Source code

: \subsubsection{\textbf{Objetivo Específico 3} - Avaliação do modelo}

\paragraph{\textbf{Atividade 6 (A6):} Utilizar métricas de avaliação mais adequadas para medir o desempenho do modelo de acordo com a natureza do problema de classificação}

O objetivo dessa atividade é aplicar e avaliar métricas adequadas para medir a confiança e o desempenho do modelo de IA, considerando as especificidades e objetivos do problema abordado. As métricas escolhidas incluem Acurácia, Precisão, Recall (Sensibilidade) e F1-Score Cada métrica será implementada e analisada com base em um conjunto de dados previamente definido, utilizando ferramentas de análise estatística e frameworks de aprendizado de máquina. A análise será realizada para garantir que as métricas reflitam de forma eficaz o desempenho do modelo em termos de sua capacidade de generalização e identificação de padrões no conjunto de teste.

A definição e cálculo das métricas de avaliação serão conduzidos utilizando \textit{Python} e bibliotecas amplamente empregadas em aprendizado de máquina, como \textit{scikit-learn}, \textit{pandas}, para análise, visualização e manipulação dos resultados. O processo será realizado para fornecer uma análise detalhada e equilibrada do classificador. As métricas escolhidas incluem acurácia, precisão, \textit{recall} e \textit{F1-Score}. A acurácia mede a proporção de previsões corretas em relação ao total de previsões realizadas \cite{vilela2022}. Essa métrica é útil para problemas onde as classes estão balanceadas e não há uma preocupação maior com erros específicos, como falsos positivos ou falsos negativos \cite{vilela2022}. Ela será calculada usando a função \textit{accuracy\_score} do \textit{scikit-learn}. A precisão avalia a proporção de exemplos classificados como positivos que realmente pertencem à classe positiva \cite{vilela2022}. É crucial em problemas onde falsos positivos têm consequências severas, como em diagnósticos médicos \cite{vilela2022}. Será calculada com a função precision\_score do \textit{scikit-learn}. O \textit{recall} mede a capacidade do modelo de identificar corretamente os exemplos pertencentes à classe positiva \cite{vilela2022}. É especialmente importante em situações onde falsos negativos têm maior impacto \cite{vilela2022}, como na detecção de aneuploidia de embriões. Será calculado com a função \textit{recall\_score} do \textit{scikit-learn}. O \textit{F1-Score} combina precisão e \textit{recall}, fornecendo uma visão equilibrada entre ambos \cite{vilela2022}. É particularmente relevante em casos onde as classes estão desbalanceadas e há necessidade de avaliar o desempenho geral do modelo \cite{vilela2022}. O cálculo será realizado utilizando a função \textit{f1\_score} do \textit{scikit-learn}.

--

What the task asks: Return every entry exactly; no line may be missing.

Exercise answer:
Source code

: \subsubsection{\textbf{Objetivo Específico 3} - Avaliação do modelo}

\paragraph{\textbf{Atividade 6 (A6):} Utilizar métricas de avaliação mais adequadas para medir o desempenho do modelo de acordo com a natureza do problema de classificação}

O objetivo dessa atividade é aplicar e avaliar métricas adequadas para medir a confiança e o desempenho do modelo de IA, considerando as especificidades e objetivos do problema abordado. As métricas escolhidas incluem Acurácia, Precisão, Recall (Sensibilidade) e F1-Score Cada métrica será implementada e analisada com base em um conjunto de dados previamente definido, utilizando ferramentas de análise estatística e frameworks de aprendizado de máquina. A análise será realizada para garantir que as métricas reflitam de forma eficaz o desempenho do modelo em termos de sua capacidade de generalização e identificação de padrões no conjunto de teste.

A definição e cálculo das métricas de avaliação serão conduzidos utilizando \textit{Python} e bibliotecas amplamente empregadas em aprendizado de máquina, como \textit{scikit-learn}, \textit{pandas}, para análise, visualização e manipulação dos resultados. O processo será realizado para fornecer uma análise detalhada e equilibrada do classificador. As métricas escolhidas incluem acurácia, precisão, \textit{recall} e \textit{F1-Score}. A acurácia mede a proporção de previsões corretas em relação ao total de previsões realizadas \cite{vilela2022}. Essa métrica é útil para problemas onde as classes estão balanceadas e não há uma preocupação maior com erros específicos, como falsos positivos ou falsos negativos \cite{vilela2022}. Ela será calculada usando a função \textit{accuracy\_score} do \textit{scikit-learn}. A precisão avalia a proporção de exemplos classificados como positivos que realmente pertencem à classe positiva \cite{vilela2022}. É crucial em problemas onde falsos positivos têm consequências severas, como em diagnósticos médicos \cite{vilela2022}. Será calculada com a função precision\_score do \textit{scikit-learn}. O \textit{recall} mede a capacidade do modelo de identificar corretamente os exemplos pertencentes à classe positiva \cite{vilela2022}. É especialmente importante em situações onde falsos negativos têm maior impacto \cite{vilela2022}, como na detecção de aneuploidia de embriões. Será calculado com a função \textit{recall\_score} do \textit{scikit-learn}. O \textit{F1-Score} combina precisão e \textit{recall}, fornecendo uma visão equilibrada entre ambos \cite{vilela2022}. É particularmente relevante em casos onde as classes estão desbalanceadas e há necessidade de avaliar o desempenho geral do modelo \cite{vilela2022}. O cálculo será realizado utilizando a função \textit{f1\_score} do \textit{scikit-learn}.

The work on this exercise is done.